The thermal modification process can be applied to all wood species, following the parameters governed by the Thermowood Association.
Variations in treating wood
Each type of wood has its own recipe.
“The recipes are based on the species of wood, the moisture content in the wood, and the applications,” Lennon explains. “If it’s an exterior application, it’s different than an interior application. Our ultimate temperatures that we reach are different for an exterior than they are for an interior application. The higher you go in temperature, the more durable the wood is.”
ThermalWood Canada has more than 200 recipes. White oak, which requires 140 hours in the kiln, involves the most complicated recipe.
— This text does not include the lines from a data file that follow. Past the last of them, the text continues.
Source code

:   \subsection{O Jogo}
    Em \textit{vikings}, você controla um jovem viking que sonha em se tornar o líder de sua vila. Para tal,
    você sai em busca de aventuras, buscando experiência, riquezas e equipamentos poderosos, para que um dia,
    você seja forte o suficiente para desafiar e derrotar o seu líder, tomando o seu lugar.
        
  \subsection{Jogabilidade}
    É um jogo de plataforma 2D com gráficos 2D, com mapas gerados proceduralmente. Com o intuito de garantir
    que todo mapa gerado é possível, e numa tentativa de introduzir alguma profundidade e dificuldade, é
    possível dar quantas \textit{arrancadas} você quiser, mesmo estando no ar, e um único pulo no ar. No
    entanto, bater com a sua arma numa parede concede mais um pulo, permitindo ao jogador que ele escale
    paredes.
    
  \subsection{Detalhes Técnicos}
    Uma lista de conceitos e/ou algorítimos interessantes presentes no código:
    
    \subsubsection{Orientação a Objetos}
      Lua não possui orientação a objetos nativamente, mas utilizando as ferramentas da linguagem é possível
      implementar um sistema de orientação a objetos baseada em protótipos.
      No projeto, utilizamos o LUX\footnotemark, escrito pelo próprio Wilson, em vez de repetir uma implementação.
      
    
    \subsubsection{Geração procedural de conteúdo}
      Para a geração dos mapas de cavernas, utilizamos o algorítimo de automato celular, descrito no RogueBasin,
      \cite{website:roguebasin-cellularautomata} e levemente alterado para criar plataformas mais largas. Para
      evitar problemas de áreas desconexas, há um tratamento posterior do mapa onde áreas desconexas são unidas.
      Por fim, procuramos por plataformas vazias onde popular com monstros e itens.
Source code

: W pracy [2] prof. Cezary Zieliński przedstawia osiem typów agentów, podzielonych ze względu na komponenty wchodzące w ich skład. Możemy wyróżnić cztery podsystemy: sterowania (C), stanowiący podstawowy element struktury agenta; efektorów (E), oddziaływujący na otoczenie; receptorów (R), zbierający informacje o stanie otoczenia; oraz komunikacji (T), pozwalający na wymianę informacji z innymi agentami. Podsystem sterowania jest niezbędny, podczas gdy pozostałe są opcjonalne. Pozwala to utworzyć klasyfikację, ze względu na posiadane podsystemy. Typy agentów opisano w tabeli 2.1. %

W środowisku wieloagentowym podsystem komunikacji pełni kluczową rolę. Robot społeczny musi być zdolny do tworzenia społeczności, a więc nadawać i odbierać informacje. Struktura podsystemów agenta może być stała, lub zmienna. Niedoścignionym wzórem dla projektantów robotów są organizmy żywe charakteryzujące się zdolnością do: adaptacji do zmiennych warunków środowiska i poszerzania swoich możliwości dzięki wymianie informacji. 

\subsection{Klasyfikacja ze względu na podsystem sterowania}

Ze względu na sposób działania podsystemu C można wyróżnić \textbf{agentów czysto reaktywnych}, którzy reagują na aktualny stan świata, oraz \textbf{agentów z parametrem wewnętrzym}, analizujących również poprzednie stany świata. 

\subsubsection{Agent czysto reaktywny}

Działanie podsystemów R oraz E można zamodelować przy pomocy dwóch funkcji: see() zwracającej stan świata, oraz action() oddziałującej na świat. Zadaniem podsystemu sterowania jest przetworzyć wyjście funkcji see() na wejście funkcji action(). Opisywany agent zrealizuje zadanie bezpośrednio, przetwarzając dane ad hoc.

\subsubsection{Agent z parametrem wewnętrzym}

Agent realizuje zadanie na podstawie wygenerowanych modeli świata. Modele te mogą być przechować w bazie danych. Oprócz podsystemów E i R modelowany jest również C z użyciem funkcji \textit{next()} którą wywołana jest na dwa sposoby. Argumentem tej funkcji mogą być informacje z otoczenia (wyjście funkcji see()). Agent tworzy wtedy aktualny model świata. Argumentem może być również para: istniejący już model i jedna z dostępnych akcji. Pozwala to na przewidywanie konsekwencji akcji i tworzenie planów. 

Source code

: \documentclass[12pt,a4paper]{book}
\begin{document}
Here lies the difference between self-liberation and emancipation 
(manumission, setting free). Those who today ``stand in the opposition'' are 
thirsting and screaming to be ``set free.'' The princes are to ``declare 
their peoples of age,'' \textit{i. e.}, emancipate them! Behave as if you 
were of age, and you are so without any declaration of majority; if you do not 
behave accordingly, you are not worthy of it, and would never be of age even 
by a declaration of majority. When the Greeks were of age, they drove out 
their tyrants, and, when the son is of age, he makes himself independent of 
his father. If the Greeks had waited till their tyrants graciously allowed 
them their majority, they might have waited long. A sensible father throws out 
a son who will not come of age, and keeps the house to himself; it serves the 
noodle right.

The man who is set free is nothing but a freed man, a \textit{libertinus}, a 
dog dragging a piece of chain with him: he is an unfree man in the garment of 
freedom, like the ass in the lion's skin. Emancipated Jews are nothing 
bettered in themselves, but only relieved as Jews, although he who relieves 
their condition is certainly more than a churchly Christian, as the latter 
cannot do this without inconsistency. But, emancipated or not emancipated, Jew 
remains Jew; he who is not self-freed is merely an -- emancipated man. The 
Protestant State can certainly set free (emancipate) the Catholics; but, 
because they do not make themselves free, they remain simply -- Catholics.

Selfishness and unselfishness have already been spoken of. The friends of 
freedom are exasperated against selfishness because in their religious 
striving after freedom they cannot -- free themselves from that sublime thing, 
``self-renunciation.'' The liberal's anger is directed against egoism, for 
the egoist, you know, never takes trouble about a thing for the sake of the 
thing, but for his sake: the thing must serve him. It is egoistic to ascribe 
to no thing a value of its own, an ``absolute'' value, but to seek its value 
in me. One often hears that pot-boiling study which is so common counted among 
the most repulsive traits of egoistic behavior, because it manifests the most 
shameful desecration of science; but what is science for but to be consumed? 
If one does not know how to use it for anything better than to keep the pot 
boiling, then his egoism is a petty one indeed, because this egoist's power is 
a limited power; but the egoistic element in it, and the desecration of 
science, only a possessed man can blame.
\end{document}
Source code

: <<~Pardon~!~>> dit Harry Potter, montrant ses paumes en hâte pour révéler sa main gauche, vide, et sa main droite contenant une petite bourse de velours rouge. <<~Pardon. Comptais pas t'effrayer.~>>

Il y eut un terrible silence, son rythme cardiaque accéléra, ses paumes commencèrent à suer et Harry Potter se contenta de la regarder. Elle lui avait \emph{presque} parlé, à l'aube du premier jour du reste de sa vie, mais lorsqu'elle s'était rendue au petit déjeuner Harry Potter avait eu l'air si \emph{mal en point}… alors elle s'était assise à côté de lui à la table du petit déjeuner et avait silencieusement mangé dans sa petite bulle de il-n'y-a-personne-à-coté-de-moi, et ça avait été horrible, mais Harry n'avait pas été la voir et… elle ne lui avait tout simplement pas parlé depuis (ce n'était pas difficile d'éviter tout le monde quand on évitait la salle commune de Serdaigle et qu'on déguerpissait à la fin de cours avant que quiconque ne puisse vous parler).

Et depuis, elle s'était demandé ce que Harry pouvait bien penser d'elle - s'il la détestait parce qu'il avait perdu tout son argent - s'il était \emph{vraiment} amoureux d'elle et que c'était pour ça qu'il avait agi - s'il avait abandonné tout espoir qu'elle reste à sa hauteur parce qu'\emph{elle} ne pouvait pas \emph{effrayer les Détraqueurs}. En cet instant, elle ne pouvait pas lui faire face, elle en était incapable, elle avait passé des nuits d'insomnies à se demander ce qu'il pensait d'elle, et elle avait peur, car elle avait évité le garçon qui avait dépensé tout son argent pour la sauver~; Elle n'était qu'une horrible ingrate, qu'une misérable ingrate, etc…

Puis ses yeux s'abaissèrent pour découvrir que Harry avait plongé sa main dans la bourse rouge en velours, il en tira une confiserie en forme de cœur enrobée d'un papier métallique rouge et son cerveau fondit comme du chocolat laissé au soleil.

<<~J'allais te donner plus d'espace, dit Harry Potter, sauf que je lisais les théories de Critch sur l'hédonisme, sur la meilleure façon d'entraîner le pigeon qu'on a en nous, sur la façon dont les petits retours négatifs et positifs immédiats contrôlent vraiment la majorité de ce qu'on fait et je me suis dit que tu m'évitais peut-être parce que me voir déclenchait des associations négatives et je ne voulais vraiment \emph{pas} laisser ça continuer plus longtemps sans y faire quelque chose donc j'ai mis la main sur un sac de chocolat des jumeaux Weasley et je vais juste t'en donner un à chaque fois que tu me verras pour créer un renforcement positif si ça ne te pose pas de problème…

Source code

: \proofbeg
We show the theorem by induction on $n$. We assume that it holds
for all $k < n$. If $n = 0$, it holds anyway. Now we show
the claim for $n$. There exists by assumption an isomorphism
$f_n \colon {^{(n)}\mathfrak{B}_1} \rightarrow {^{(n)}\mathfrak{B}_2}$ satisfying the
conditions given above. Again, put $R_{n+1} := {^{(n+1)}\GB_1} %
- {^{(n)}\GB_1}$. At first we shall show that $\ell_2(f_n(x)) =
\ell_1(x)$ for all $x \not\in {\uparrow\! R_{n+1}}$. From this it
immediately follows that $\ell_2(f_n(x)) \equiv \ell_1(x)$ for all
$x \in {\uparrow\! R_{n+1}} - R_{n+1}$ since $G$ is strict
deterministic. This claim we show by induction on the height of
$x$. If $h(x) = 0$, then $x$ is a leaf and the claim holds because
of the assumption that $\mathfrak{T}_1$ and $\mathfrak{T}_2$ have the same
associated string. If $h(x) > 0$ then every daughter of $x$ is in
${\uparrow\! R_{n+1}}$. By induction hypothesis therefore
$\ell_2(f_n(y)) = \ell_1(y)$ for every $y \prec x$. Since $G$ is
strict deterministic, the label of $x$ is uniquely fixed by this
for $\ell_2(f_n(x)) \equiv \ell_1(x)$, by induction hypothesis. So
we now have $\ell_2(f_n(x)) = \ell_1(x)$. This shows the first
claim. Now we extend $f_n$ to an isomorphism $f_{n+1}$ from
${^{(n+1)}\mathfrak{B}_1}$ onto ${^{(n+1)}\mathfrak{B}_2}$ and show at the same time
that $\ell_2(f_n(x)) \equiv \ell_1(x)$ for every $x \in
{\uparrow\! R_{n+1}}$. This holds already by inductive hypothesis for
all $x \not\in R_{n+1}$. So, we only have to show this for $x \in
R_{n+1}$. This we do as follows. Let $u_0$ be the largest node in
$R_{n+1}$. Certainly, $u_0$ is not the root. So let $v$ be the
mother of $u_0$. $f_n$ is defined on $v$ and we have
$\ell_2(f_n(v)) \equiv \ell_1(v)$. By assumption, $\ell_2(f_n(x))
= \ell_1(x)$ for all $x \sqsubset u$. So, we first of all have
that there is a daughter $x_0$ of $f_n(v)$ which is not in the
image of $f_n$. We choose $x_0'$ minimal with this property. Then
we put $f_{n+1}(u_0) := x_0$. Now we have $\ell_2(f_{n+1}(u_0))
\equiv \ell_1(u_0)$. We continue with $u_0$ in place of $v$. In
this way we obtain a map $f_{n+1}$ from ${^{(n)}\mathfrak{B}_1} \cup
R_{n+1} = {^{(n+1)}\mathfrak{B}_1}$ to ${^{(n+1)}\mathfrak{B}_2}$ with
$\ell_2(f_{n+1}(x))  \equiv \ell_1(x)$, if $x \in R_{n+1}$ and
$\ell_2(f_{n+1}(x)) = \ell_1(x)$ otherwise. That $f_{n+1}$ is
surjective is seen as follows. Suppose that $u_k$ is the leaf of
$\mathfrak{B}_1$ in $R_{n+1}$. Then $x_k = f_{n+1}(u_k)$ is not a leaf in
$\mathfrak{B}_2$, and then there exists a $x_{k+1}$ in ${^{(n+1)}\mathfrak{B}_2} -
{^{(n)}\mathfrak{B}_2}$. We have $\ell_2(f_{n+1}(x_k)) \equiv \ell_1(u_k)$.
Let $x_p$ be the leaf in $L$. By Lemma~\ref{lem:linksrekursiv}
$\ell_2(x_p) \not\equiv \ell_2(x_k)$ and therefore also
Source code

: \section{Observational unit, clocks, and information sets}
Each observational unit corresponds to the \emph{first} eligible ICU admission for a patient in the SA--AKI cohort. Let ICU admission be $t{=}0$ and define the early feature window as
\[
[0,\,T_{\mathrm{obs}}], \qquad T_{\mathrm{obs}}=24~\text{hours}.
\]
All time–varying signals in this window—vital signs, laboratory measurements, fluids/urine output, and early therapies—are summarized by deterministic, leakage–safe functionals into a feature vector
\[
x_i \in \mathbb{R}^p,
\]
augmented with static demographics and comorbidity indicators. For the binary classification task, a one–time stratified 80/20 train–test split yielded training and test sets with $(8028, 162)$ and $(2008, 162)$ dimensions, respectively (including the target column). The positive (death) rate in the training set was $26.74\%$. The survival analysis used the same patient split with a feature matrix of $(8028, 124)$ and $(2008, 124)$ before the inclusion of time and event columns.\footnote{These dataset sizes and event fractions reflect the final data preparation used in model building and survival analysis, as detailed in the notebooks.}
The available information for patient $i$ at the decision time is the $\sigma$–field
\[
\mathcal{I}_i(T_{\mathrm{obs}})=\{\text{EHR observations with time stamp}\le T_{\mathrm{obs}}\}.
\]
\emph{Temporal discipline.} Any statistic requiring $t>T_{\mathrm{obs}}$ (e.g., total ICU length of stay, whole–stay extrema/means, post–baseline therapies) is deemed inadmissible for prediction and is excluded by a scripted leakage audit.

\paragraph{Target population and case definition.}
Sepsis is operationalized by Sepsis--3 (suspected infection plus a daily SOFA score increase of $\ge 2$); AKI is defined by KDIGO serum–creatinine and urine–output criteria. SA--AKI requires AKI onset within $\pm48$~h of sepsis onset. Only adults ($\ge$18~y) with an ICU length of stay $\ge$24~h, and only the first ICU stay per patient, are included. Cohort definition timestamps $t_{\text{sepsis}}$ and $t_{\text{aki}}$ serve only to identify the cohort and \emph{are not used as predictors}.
White ash “cooks” for 80-90 hours and red oak requires about the same amount of time to modify thermally.
The time the wood spends in the kiln also depends on the type of wood and its moisture content.
“We remove 100 per cent of the moisture in the wood in the first phase of our process,” Lennon says. “If there’s a higher moisture content in the wood, it equates to more time in the oven.”
However, he adds, “You can’t go too high in temperature because after that the wood becomes way too brittle.”
ThermalWood Canada’s kiln can fire up to 225 degrees Celsius and can accommodate 12,000-14,00 boards. Propane is its main heat source.
Sourcing the wood
The wood that ThermalWood Canada treats comes from its sister company, DJ Smearer Inc., a sawmill and lumber yard that provides specialty lumber. Located in Belledune, New Brunswick, it specializes in birdseye and curly maple logs and lumber in different grades. Dale Smearer runs the company.
“He’ll saw all the wood, he dries all the wood at his location and brings it down to us, we thermally modify it, then ship it back to him, then he cuts it all up in components and then we take care of marketing and selling it,” says Lennon.
The actual source of the wood ThermalWood Canada works with is local.
“A lot of the wood that we have for the music industry is all local. Our weather wood products, which is a product that looks like old barn wood — all that wood is local,” says Lennon.
“We purchase all our decking and siding — because we’ve got bigger volumes — some of that will come from Ontario, Quebec, New York and Pennsylvania. We use a lot of ash, and we don’t have any in New Brunswick. There’s some in Nova Scotia, but in Nova Scotia they cut it all up in 8-foot lengths. Our clients always want longer ones so we need to go outside to be able to purchase those.”
The COVID-19 pandemic caused ThermalWood Canada to close up shop for a few weeks in the spring, but it remained open virtually and offered customers curbside service. Now the company is fully back at work.
“The phones started ringing again the third week of April and they haven’t stopped,” says Lennon. “We’ve surpassed our sales of last year for the months of June and July.”
This momentum has Lennon planning for the months further ahead.
“We’re always doing product development and research on what we can do with our process,” he says, adding that creating new environmentally friendly products is also in the works.
ThermalWood Canada is also leveraging social media. In September 2020, Lennon plans to launch 15-minute educational videos on Facebook and YouTube, in which he talks about the technical aspects of thermally modified wood, showcases different products, talks to contractors who are installing it, and speaks to researchers who are conducting additional studies into thermal modification.
Lennon also hopes to create a virtual customer experience online, where visitors to ThermalWood Canada’s website can not only learn about products and the thermal modification process, but be able to check out the 46,000-square-foot facility itself.
There’s one aspect that can only be fully appreciated in person, though.
“The smell of the wood is one of the things everybody notices. ‘My God, the smell of the wood!’ I can’t smell anything,” Lennon says and laughs.